Caryn Agyeman Prempe is a Ghanaian medical practitioner and television presenter. she is the founder of  CERVIVA Ghana.

Education 
Caryn is the daughter of Asantehene,  Otumfuo Nana Osei Tutu II King of Asante. She was named after her paternal grandmother Nana Afia Kobi Serwah Ampem II, the Late Asantehemaa.

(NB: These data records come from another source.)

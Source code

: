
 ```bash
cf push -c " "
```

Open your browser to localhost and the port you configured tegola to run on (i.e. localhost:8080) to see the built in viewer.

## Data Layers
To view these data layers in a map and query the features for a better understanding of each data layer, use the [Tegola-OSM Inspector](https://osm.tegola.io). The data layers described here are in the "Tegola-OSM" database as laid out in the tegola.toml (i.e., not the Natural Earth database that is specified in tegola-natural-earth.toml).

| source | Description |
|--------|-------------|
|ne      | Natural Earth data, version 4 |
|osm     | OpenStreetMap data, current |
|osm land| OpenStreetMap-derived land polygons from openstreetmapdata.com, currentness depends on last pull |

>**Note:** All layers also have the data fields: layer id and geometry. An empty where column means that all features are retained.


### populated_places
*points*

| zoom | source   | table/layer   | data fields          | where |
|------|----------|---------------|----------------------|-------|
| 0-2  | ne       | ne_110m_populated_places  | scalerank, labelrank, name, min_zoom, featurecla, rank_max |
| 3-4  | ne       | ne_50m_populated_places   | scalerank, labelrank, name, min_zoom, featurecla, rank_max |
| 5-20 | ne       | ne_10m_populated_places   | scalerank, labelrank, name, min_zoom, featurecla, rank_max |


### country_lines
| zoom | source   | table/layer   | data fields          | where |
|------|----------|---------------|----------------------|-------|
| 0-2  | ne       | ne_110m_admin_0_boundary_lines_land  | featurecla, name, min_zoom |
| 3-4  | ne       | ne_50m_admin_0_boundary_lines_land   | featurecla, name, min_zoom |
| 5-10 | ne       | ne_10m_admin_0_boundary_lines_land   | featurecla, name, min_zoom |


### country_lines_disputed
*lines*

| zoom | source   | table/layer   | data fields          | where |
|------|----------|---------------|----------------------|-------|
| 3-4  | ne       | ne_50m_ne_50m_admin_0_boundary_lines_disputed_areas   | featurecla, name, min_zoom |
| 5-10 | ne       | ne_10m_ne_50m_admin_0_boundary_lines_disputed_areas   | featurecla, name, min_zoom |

She had her secondary education at St Roses Secondary School, Akwatia and  Headington Girls School, Oxford, (United Kingdom). She furthered to University College Of London, Kwame Nkrumah University of Science and Technology School Of Medical Science and Queen Mary University of London to study Biomedical Science, Medicine and Global Public Health respectively.

Career 
Caryn started her medical practices  in Komfo Anokye Teaching Hospital, Kumasi in 2015 then moved to 37 Military Hospital. She is currently the Resident Medical Officer of Claron Health International in Accra.

In 2011, she founded Cerviva Ghana, a non profit that is creating awareness and educating young girls on prevention of cervical cancer. She is the team doctor of the Ghana Black Queens.

She joined GhOne TV in August 2019 as host of "The Late Afternoon Show" to replace Berla Mundi.

External links 
 Linkedin page

References 

Ghanaian medical doctors
Living people
Women physicians
Ghanaian television people
Year of birth missing (living people)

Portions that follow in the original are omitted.